The grandiose decorative apparatus of the hall must be seen in the spirit of the time in which it was created, in the middle of the Fascist era when the revival of the myth of ancient imperial Rome helped to legitimize the politics of the State. Ferrara at that time claimed its Etruscan descent, underlining its link with the Etruscan people from which the Tarquini dynasty, king of Rome, originated.

It is interesting to observe how the profile of the Adriatic coast has changed over the centuries due to the accumulation of debris in the Po river delta to the point of submerging and making Spina disappear, one of the most important trading ports in the Mediterranean in pre-Roman times.

The search for the ancient Spina among the marshes in the Po delta was a true archaeological thriller.
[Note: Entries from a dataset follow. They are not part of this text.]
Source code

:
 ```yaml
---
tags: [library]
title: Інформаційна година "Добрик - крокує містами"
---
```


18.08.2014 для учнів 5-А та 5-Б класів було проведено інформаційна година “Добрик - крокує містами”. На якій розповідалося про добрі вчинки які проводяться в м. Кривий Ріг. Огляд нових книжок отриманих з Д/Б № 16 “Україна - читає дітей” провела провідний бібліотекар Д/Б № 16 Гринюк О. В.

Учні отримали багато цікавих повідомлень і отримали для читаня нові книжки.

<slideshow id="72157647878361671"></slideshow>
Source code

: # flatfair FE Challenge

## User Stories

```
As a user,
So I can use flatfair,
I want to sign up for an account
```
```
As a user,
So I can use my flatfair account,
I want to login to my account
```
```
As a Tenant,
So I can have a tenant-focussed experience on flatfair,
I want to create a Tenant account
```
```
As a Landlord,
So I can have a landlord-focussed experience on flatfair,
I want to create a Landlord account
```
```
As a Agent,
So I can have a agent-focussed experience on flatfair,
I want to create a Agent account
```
It has fascinated scholars and illustrious scholars since the Middle Ages, but all traces of the famous and flourishing maritime emporium described by Greek and Roman authors seemed to have lost all traces.

Only in 1922, in a completely random and unexpected way during the public reclamation works of the Comacchio valleys, terracotta and bronzes of magnificent Greek workmanship started to pop up from the drying soil.

  • Archaeological Museum of Ferrara
  • Archaeological Museum of Ferrara
  • Archaeological Museum of Ferrara
  • Archaeological Museum of Ferrara
  • Archaeological Museum of Ferrara
  • Archaeological Museum of Ferrara
  • Archaeological Museum of Ferrara

Practically the city of Spina had been buried in the mud for centuries.

The first who hypothesized the site of Spina in Valle Trebba, a valley near Comacchio, was the Bolognese doctor Gian Francesco Bonaveri at the end of the 17th century; an intuition that did not follow then between 19229 and 1935 the excavation campaigns conducted by the superintendent Salvatore Aurigemma in the Valle Trebba area brought to light the northern area of the Spina necropolis more than 1200 burials.

In the 1950s, subsequent reclamation led to the discovery of another 3000 tombs, enormously expanding the area involved in the excavations under the supervision of the Superintendency for Archaeological Heritage of Emilia Romagna and with the direction of the National Archaeological Museum of Ferrara.

The research made us discover a part of the urban complex, built on stilts, distributed within the lagoon of the river Po, connected to the Adriatic Sea by a network of navigable canals.
The structure of the city, safe and well organized, created the multiethnic environment described in the ancient sources and testified by the variety of the materials found, a very flourishing commercial center from its foundation in 540 BC. until the first half of the third century BC.

The Spineti, in short, were cosmopolitan and wealthy Etruscans, capable, for a couple of centuries at least, of guaranteeing a high standard of living and of sublimating it, at the moment of death, in tombs equipped with very rich funeral equipment.

In addition to all the beautifully crafted pottery, particular attention must be paid to the “Sala degli Ori“, an extraordinary collection of gold, silver, amber, and glass paste jewelry of Greek and Etruscan manufacture found in the tombs of Spina. Earrings, rings, diadems, necklaces, pendants, and jewels, set up in a particularly suggestive way by a jewelry maison that knows: Bulgari !!! A feast for the eyes.

One last suggestion: do not miss the room with access adjacent to the garden which contains two enormous monoxyl pirogues boats (obtained from a single trunk) used for trade on the Po river and its tributaries. Gigantic black and disciple sculptures silently testify to the greatness of a civilization that has disappeared into the womb of the earth.

So follow our suggestion and take the time to immerse yourself in a miraculous find enclosed in an enchanted place.